Description of the task: Print each entry again exactly as written, and keep the pictures out.

Material for this task:

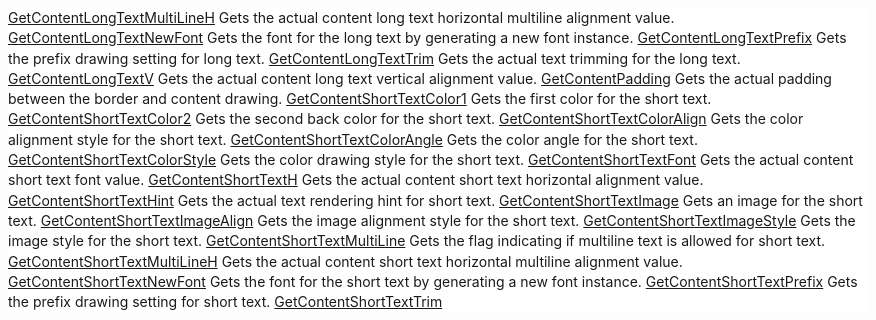 <td><a href="469d7fc8-aeb4-f68f-24f4-d5621b67f379.md">GetContentLongTextMultiLineH</a></td>
<td>Gets the actual content long text horizontal multiline alignment value.</td></tr>
<tr>
<td><a href="a60411fc-c9ea-8878-d8ab-6f2fb48f349d.md">GetContentLongTextNewFont</a></td>
<td>Gets the font for the long text by generating a new font instance.</td></tr>
<tr>
<td><a href="71b3ba4d-d9af-4bdd-1117-350a254c0dd7.md">GetContentLongTextPrefix</a></td>
<td>Gets the prefix drawing setting for long text.</td></tr>
<tr>
<td><a href="bccf2f3d-f142-0dcb-df71-8fb567bf29af.md">GetContentLongTextTrim</a></td>
<td>Gets the actual text trimming for the long text.</td></tr>
<tr>
<td><a href="458fa446-8b15-a92d-55c7-8cb1e24b0dae.md">GetContentLongTextV</a></td>
<td>Gets the actual content long text vertical alignment value.</td></tr>
<tr>
<td><a href="58283187-84b4-6985-8573-1ce700fb2291.md">GetContentPadding</a></td>
<td>Gets the actual padding between the border and content drawing.</td></tr>
<tr>
<td><a href="6a934080-9a0e-c84c-92f6-19289c170732.md">GetContentShortTextColor1</a></td>
<td>Gets the first color for the short text.</td></tr>
<tr>
<td><a href="be69d5cd-0f89-33ba-4665-a182020faba1.md">GetContentShortTextColor2</a></td>
<td>Gets the second back color for the short text.</td></tr>
<tr>
<td><a href="281cb4ce-f922-029e-377d-7a4aafc5f341.md">GetContentShortTextColorAlign</a></td>
<td>Gets the color alignment style for the short text.</td></tr>
<tr>
<td><a href="8e71ed08-8d2d-1b42-7109-4c3917a1d544.md">GetContentShortTextColorAngle</a></td>
<td>Gets the color angle for the short text.</td></tr>
<tr>
<td><a href="20bfca89-f96c-5da5-e8e9-91a345ab86f6.md">GetContentShortTextColorStyle</a></td>
<td>Gets the color drawing style for the short text.</td></tr>
<tr>
<td><a href="d5f1dd63-ae9f-963e-2a0b-549ca6dec1c3.md">GetContentShortTextFont</a></td>
<td>Gets the actual content short text font value.</td></tr>
<tr>
<td><a href="6237c221-9dd9-cb97-22f1-f7e73bf71cc1.md">GetContentShortTextH</a></td>
<td>Gets the actual content short text horizontal alignment value.</td></tr>
<tr>
<td><a href="a3bbd4bf-232f-465d-4861-698470522dbe.md">GetContentShortTextHint</a></td>
<td>Gets the actual text rendering hint for short text.</td></tr>
<tr>
<td><a href="4e34fc87-87fd-e2f1-a3aa-920521c707e0.md">GetContentShortTextImage</a></td>
<td>Gets an image for the short text.</td></tr>
<tr>
<td><a href="6ad55adf-85d7-82d1-f6f4-df1f587a9113.md">GetContentShortTextImageAlign</a></td>
<td>Gets the image alignment style for the short text.</td></tr>
<tr>
<td><a href="9ce9c9c0-aa21-9f20-4474-2fee1081a100.md">GetContentShortTextImageStyle</a></td>
<td>Gets the image style for the short text.</td></tr>
<tr>
<td><a href="7cfe9d3a-f095-0a1c-cd70-24fc9973b1a0.md">GetContentShortTextMultiLine</a></td>
<td>Gets the flag indicating if multiline text is allowed for short text.</td></tr>
<tr>
<td><a href="bd3cdbd4-0548-2c43-3aa1-2a5adcda2ffe.md">GetContentShortTextMultiLineH</a></td>
<td>Gets the actual content short text horizontal multiline alignment value.</td></tr>
<tr>
<td><a href="b208fe59-601d-dca0-63fe-928115d54950.md">GetContentShortTextNewFont</a></td>
<td>Gets the font for the short text by generating a new font instance.</td></tr>
<tr>
<td><a href="163d422a-5ac1-5a9b-a390-3b04e3304fa7.md">GetContentShortTextPrefix</a></td>
<td>Gets the prefix drawing setting for short text.</td></tr>
<tr>
<td><a href="6e1e442b-9506-a9f4-949c-186e166799c6.md">GetContentShortTextTrim</a></td>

Final answer:
 <td><a href="469d7fc8-aeb4-f68f-24f4-d5621b67f379.md">GetContentLongTextMultiLineH</a></td>
<td>Gets the actual content long text horizontal multiline alignment value.</td></tr>
<tr>
<td><a href="a60411fc-c9ea-8878-d8ab-6f2fb48f349d.md">GetContentLongTextNewFont</a></td>
<td>Gets the font for the long text by generating a new font instance.</td></tr>
<tr>
<td><a href="71b3ba4d-d9af-4bdd-1117-350a254c0dd7.md">GetContentLongTextPrefix</a></td>
<td>Gets the prefix drawing setting for long text.</td></tr>
<tr>
<td><a href="bccf2f3d-f142-0dcb-df71-8fb567bf29af.md">GetContentLongTextTrim</a></td>
<td>Gets the actual text trimming for the long text.</td></tr>
<tr>
<td><a href="458fa446-8b15-a92d-55c7-8cb1e24b0dae.md">GetContentLongTextV</a></td>
<td>Gets the actual content long text vertical alignment value.</td></tr>
<tr>
<td><a href="58283187-84b4-6985-8573-1ce700fb2291.md">GetContentPadding</a></td>
<td>Gets the actual padding between the border and content drawing.</td></tr>
<tr>
<td><a href="6a934080-9a0e-c84c-92f6-19289c170732.md">GetContentShortTextColor1</a></td>
<td>Gets the first color for the short text.</td></tr>
<tr>
<td><a href="be69d5cd-0f89-33ba-4665-a182020faba1.md">GetContentShortTextColor2</a></td>
<td>Gets the second back color for the short text.</td></tr>
<tr>
<td><a href="281cb4ce-f922-029e-377d-7a4aafc5f341.md">GetContentShortTextColorAlign</a></td>
<td>Gets the color alignment style for the short text.</td></tr>
<tr>
<td><a href="8e71ed08-8d2d-1b42-7109-4c3917a1d544.md">GetContentShortTextColorAngle</a></td>
<td>Gets the color angle for the short text.</td></tr>
<tr>
<td><a href="20bfca89-f96c-5da5-e8e9-91a345ab86f6.md">GetContentShortTextColorStyle</a></td>
<td>Gets the color drawing style for the short text.</td></tr>
<tr>
<td><a href="d5f1dd63-ae9f-963e-2a0b-549ca6dec1c3.md">GetContentShortTextFont</a></td>
<td>Gets the actual content short text font value.</td></tr>
<tr>
<td><a href="6237c221-9dd9-cb97-22f1-f7e73bf71cc1.md">GetContentShortTextH</a></td>
<td>Gets the actual content short text horizontal alignment value.</td></tr>
<tr>
<td><a href="a3bbd4bf-232f-465d-4861-698470522dbe.md">GetContentShortTextHint</a></td>
<td>Gets the actual text rendering hint for short text.</td></tr>
<tr>
<td><a href="4e34fc87-87fd-e2f1-a3aa-920521c707e0.md">GetContentShortTextImage</a></td>
<td>Gets an image for the short text.</td></tr>
<tr>
<td><a href="6ad55adf-85d7-82d1-f6f4-df1f587a9113.md">GetContentShortTextImageAlign</a></td>
<td>Gets the image alignment style for the short text.</td></tr>
<tr>
<td><a href="9ce9c9c0-aa21-9f20-4474-2fee1081a100.md">GetContentShortTextImageStyle</a></td>
<td>Gets the image style for the short text.</td></tr>
<tr>
<td><a href="7cfe9d3a-f095-0a1c-cd70-24fc9973b1a0.md">GetContentShortTextMultiLine</a></td>
<td>Gets the flag indicating if multiline text is allowed for short text.</td></tr>
<tr>
<td><a href="bd3cdbd4-0548-2c43-3aa1-2a5adcda2ffe.md">GetContentShortTextMultiLineH</a></td>
<td>Gets the actual content short text horizontal multiline alignment value.</td></tr>
<tr>
<td><a href="b208fe59-601d-dca0-63fe-928115d54950.md">GetContentShortTextNewFont</a></td>
<td>Gets the font for the short text by generating a new font instance.</td></tr>
<tr>
<td><a href="163d422a-5ac1-5a9b-a390-3b04e3304fa7.md">GetContentShortTextPrefix</a></td>
<td>Gets the prefix drawing setting for short text.</td></tr>
<tr>
<td><a href="6e1e442b-9506-a9f4-949c-186e166799c6.md">GetContentShortTextTrim</a></td>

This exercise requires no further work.